* EXERCISE REQUIREMENTS *
Below are several entries. Transcribe exactly those lines that fall from the one with "- Add per-style" through the one with "- Run accessibility", end lines included.

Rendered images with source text
◆ ◆ ◆

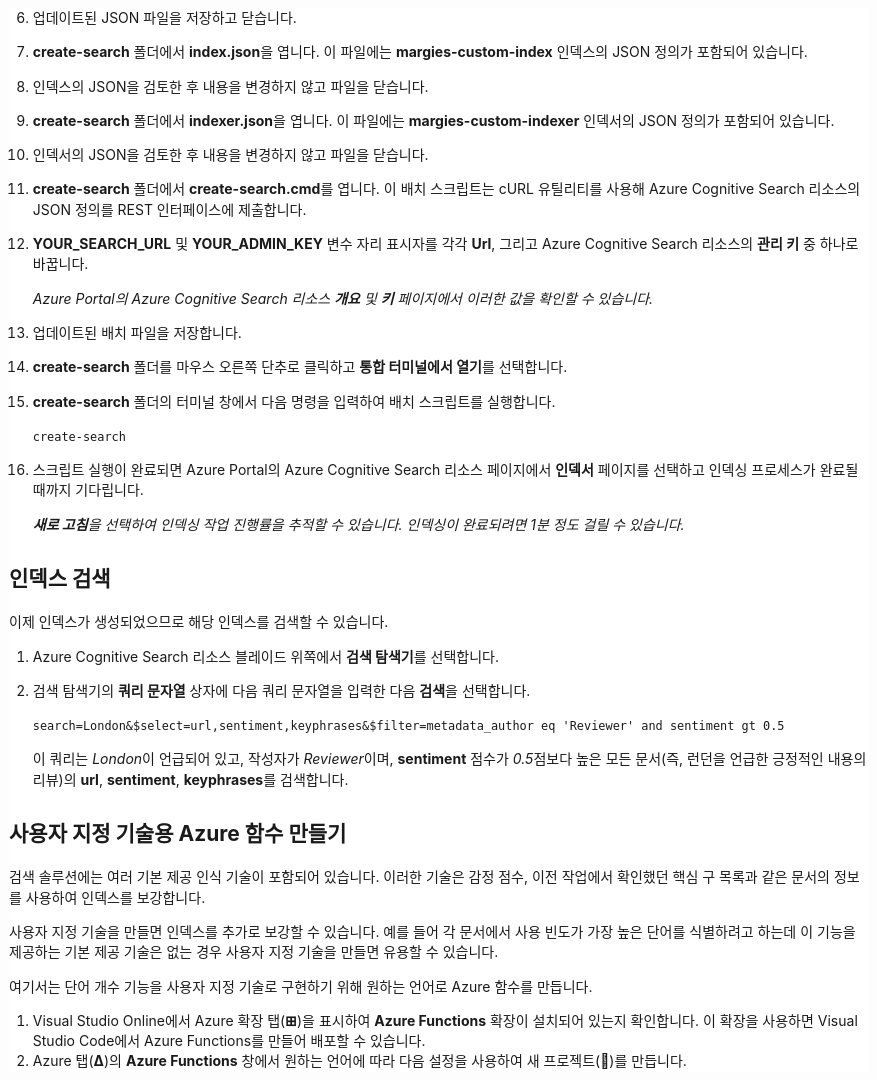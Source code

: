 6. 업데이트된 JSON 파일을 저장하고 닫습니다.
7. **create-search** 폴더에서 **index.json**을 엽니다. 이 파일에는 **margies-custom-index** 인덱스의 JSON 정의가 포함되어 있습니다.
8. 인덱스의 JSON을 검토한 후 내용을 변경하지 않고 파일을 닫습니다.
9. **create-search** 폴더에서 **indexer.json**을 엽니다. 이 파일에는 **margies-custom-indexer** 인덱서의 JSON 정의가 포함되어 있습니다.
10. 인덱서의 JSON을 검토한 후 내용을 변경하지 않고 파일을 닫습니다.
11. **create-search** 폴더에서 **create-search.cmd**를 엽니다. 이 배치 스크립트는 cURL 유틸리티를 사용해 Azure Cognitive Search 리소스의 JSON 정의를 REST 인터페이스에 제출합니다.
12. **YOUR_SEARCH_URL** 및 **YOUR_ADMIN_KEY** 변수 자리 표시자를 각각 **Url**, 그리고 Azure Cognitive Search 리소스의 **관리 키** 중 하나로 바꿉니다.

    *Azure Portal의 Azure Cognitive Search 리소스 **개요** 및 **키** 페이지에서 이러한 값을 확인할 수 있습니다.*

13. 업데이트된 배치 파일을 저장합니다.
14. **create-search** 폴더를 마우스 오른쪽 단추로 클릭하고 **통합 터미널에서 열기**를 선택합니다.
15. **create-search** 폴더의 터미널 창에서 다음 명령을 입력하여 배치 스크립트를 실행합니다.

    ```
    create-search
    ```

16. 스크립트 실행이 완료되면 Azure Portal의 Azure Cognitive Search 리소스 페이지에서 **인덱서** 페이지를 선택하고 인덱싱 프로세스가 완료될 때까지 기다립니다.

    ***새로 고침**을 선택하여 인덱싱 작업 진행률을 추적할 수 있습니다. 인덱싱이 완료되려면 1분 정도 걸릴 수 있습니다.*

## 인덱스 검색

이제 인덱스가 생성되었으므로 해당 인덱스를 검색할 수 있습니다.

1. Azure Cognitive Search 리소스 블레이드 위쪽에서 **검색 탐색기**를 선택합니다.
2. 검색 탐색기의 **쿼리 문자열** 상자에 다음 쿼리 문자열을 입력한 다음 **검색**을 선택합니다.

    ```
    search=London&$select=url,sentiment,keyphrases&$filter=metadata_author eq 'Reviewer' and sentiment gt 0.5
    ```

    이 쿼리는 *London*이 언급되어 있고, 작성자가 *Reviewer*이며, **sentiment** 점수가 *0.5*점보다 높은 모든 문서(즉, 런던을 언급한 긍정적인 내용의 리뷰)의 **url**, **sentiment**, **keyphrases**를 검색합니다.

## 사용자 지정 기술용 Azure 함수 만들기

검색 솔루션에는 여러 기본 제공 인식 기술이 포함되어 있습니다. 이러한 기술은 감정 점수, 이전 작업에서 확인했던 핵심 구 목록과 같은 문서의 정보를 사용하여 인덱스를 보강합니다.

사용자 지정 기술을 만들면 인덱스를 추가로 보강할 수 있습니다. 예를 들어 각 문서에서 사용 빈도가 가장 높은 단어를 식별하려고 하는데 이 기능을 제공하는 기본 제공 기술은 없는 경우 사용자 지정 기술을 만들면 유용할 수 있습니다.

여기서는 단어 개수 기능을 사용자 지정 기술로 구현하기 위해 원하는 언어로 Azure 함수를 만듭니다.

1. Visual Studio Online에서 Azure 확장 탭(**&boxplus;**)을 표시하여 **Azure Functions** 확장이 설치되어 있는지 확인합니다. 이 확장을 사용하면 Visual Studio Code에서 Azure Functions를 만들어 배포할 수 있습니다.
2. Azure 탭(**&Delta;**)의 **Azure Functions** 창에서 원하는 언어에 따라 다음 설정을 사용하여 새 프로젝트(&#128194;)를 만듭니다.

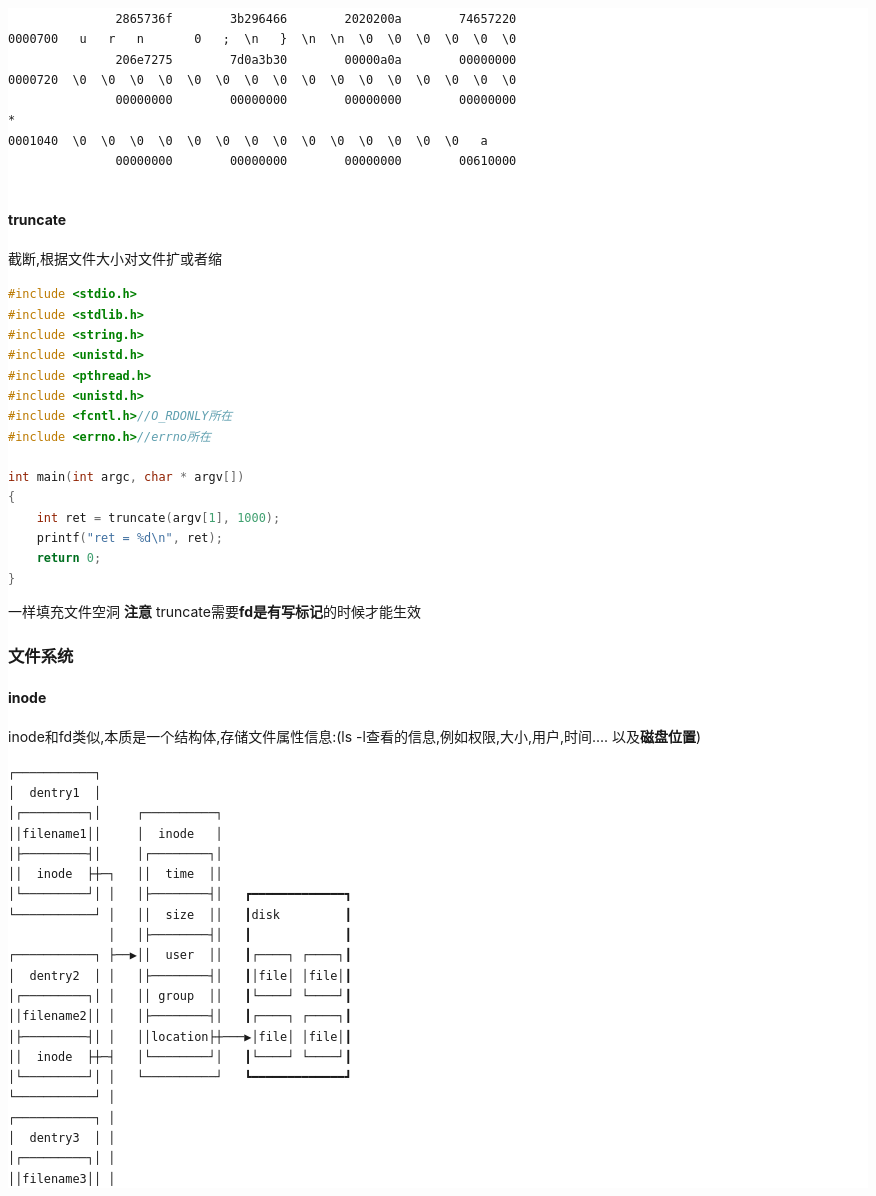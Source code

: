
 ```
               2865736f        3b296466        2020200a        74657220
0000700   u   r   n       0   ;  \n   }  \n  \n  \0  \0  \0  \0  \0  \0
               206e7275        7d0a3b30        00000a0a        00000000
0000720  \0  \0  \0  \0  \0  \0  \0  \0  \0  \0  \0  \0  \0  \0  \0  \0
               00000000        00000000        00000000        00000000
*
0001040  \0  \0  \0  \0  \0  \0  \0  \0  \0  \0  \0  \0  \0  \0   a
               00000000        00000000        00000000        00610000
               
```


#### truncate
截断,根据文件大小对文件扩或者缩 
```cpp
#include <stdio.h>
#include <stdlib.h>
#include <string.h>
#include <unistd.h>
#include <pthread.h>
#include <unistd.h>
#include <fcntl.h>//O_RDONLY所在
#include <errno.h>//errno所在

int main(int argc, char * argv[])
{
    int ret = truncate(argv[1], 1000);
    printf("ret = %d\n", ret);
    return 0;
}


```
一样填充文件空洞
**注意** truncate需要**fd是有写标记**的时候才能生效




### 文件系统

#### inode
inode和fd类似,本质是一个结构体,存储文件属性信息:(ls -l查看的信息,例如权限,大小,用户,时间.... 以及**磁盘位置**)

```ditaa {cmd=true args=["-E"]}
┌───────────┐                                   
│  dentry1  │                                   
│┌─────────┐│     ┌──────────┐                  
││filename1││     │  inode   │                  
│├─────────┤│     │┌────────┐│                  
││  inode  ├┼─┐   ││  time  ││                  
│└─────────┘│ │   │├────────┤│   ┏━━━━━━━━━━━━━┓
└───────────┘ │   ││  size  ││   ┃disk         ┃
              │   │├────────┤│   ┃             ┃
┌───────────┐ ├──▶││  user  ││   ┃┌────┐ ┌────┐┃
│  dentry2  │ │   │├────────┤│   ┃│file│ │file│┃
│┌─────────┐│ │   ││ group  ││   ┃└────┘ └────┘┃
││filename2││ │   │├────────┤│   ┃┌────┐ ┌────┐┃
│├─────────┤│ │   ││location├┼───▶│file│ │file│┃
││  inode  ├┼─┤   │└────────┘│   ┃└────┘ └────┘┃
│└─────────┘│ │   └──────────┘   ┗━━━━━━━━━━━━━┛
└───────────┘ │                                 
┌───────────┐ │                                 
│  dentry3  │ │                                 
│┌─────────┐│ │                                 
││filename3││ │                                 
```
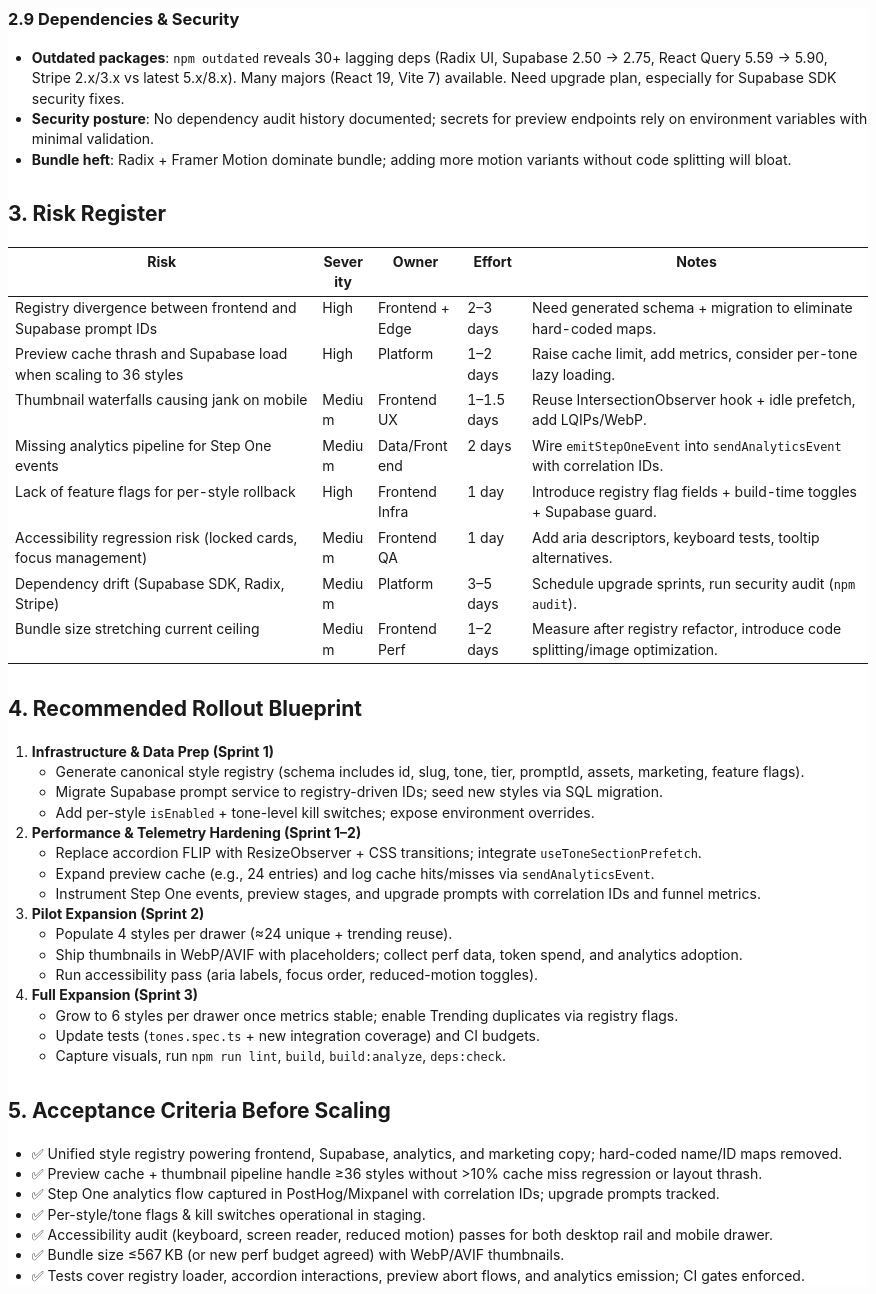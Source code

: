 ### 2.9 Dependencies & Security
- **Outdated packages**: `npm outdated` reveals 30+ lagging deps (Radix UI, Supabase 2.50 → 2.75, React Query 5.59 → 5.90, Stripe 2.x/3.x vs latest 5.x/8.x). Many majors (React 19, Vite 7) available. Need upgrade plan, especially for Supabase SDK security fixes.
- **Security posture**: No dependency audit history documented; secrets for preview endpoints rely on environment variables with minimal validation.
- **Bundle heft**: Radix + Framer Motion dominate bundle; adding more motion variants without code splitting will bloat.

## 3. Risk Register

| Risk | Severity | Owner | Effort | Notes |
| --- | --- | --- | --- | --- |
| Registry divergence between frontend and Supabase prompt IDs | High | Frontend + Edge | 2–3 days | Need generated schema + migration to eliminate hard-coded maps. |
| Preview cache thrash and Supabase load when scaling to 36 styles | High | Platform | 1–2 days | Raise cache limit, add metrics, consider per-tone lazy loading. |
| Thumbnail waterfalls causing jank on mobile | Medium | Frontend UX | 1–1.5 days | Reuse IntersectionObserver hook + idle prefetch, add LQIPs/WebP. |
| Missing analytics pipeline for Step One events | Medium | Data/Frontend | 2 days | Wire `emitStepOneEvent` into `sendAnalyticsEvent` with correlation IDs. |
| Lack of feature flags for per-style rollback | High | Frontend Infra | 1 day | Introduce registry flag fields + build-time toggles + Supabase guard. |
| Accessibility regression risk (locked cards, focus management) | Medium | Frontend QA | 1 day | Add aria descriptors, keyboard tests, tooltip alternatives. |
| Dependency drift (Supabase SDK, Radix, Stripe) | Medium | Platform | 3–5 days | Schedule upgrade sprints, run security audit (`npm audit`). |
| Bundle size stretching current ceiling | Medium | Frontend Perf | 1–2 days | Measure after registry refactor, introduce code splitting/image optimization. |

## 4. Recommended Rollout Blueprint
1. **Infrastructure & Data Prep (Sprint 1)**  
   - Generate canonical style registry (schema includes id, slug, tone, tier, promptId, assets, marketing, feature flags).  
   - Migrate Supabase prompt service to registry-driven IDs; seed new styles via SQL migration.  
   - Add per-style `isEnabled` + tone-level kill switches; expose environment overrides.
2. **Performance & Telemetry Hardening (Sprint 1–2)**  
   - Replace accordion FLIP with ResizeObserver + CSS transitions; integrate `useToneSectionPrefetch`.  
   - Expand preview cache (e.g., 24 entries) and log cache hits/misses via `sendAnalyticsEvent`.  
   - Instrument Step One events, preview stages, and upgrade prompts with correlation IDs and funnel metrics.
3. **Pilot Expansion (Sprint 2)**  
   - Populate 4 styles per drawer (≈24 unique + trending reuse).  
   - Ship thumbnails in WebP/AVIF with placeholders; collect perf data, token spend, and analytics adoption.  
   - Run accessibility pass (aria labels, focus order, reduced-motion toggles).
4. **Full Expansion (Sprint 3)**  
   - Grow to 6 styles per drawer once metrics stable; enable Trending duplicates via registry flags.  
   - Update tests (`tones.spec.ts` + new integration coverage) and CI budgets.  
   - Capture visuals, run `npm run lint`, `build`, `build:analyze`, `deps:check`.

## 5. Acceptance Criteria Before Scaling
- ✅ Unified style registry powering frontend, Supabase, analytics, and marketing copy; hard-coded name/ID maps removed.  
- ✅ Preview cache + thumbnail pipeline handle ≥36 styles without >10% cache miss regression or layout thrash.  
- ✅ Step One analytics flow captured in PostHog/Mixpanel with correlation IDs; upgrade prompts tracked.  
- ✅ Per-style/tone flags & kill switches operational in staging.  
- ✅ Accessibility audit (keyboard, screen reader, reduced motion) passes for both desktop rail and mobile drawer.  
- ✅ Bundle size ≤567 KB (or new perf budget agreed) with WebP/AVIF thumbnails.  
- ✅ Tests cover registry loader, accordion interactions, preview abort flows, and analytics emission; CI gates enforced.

◆ ◆ ◆

* RESULT OF THE EXERCISE *
   - Add per-style `isEnabled` + tone-level kill switches; expose environment overrides.
2. **Performance & Telemetry Hardening (Sprint 1–2)**  
   - Replace accordion FLIP with ResizeObserver + CSS transitions; integrate `useToneSectionPrefetch`.  
   - Expand preview cache (e.g., 24 entries) and log cache hits/misses via `sendAnalyticsEvent`.  
   - Instrument Step One events, preview stages, and upgrade prompts with correlation IDs and funnel metrics.
3. **Pilot Expansion (Sprint 2)**  
   - Populate 4 styles per drawer (≈24 unique + trending reuse).  
   - Ship thumbnails in WebP/AVIF with placeholders; collect perf data, token spend, and analytics adoption.  
   - Run accessibility pass (aria labels, focus order, reduced-motion toggles).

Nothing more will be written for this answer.